一回り歳下の女の子に良いようにされている恥ずかしさを感じながら、俺は教えてもらった携番に電話する。

「はい、三上です。⋯⋯ああ、エノさん、どうしました?」

俺はたたみかける。

「三上さんがサイコメトラーだということを芽依ちゃんから聞きました。鑑定してもらいたいものがあるんですが、お時間いただけませんか?」


基本的に術者は依頼を断らない。競争の原理と知識欲によるものだ、俺は三上の前に手提げ金庫のように厳重に封じられたカバンを置く。ただ、中から出て来たのが粗末な手芸人形だったので三上は一瞬拍子抜けしたような表情を浮かべる。

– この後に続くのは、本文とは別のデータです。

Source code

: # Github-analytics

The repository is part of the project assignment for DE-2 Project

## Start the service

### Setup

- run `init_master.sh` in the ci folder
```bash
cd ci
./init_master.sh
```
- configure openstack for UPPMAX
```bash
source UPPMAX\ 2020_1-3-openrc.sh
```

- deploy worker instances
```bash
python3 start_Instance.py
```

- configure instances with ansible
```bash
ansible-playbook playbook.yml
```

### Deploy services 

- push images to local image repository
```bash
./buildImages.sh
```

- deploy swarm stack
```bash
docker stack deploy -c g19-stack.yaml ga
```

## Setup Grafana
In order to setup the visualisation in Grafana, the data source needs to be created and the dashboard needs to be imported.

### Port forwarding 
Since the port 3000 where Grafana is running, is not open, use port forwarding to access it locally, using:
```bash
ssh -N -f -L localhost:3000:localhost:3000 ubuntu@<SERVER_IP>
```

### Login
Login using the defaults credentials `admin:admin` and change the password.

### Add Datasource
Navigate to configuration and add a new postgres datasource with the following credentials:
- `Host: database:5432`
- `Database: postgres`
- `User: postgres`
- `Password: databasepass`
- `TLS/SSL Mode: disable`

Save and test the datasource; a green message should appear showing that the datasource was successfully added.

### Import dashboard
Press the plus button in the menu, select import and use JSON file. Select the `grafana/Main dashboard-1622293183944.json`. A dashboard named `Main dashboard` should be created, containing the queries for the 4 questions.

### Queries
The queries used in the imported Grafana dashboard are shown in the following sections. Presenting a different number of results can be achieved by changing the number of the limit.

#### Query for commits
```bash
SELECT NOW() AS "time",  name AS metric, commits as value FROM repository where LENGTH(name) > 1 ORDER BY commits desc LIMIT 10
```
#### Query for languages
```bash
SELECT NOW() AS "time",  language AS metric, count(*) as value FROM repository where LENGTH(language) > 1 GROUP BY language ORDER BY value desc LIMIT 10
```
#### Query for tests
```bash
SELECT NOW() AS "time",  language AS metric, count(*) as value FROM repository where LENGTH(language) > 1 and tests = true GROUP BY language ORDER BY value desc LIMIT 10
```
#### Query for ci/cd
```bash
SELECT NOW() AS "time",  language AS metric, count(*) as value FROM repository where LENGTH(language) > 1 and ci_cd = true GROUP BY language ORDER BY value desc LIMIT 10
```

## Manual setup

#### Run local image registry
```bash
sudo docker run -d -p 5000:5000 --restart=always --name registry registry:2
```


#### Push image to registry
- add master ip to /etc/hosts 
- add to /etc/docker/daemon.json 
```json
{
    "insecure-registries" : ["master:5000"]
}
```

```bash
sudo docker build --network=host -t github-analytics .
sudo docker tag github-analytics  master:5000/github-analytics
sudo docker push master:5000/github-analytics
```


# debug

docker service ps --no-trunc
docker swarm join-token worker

 俺は例の呪詛人形ブードゥードールを三上の前に置いた。人形は爺様の結界で拘束されているため、イボ語で罵詈雑言を喚き散らしていた。俺は人形の由来について説明せず、術者の鑑定だけを頼んだのだ。


「これをどこから?」

恐る恐る三上が尋ねる。

「偶然です。麻法常習者の家から押収したものですが何か?」

「いや、とてつもなく嫌な、いや強力な霊気ですね。」

組対6課の課長と言う麻法犯罪者と対峙することには慣れているはずの男とは思えない言い方。いや、それだけバロン・サムディが強力なのだろう。


「結界は最強の術者の一人がかけていますから大丈夫ですよ。」

三上はおそるおおそる術を開始する。

「これは途中から使役者が変更されてますね。⋯⋯エノさん、あなたこれをどこで?」


もう一度由来を尋ねる。

「術者は日本にいます。これは⋯⋯アフリカ系移民ですね。間違いない。この顔は知った顔です。まさか⋯⋯ブライアン・イガロ。」


三上は術を中断した。

「すみません。これ以上は私の精神領域を冒される恐れがあります。」

三上は震える手で額の汗を拭った。

「ありがとうございました。」


その時、呪術人形が恐ろしく低い声で喋る。

「Hey,Raptor! I kill you! Let’s begin war!【告死鳥よ。俺はお前を殺す。さあ、戦争を始めようか。】」


俺も震えが止まらなかった。人形をカバンに入れようとして二度ほど取り落としてしまう。予想はしていたが最悪の鑑定結果だ。イガロが俺を殺すと言ったのはただの脅し文句ではなかった。復讐の標的ターゲットに認定されたのだ。